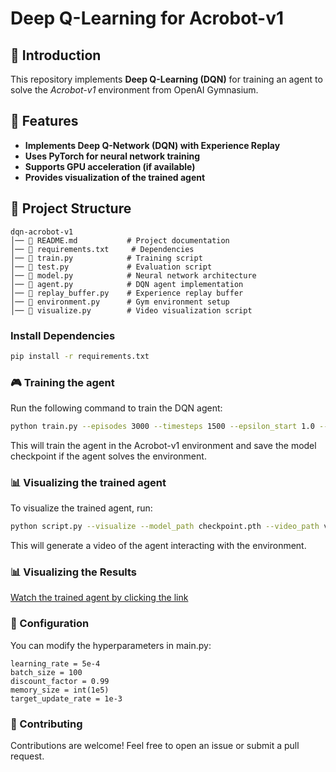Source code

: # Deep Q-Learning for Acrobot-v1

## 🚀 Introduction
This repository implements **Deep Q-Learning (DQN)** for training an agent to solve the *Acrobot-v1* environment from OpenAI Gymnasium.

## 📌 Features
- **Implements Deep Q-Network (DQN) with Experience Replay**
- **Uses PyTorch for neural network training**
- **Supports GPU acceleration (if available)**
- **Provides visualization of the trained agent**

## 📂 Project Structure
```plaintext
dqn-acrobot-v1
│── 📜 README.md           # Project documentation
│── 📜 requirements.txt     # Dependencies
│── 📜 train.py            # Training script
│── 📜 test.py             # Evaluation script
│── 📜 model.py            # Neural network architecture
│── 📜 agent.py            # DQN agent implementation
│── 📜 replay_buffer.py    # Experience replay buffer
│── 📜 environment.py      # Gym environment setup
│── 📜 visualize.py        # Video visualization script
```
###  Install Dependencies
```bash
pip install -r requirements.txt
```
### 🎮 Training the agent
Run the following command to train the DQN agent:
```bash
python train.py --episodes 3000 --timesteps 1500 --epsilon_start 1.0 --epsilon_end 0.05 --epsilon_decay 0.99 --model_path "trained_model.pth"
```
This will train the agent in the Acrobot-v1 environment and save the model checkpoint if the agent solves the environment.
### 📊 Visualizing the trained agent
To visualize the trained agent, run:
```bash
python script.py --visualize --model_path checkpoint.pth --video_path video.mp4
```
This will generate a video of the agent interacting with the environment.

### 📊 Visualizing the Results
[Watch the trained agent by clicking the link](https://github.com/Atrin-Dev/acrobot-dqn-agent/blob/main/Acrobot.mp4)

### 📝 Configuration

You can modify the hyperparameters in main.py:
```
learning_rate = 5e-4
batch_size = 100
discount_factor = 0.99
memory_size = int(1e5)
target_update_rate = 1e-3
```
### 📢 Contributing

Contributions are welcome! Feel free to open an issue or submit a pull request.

=======

What you are asked to do »
Each line in the material above that mentions the word "visualize" must be copied.

Reply to the exercise »
│── 📜 visualize.py        # Video visualization script
To visualize the trained agent, run:
python script.py --visualize --model_path checkpoint.pth --video_path video.mp4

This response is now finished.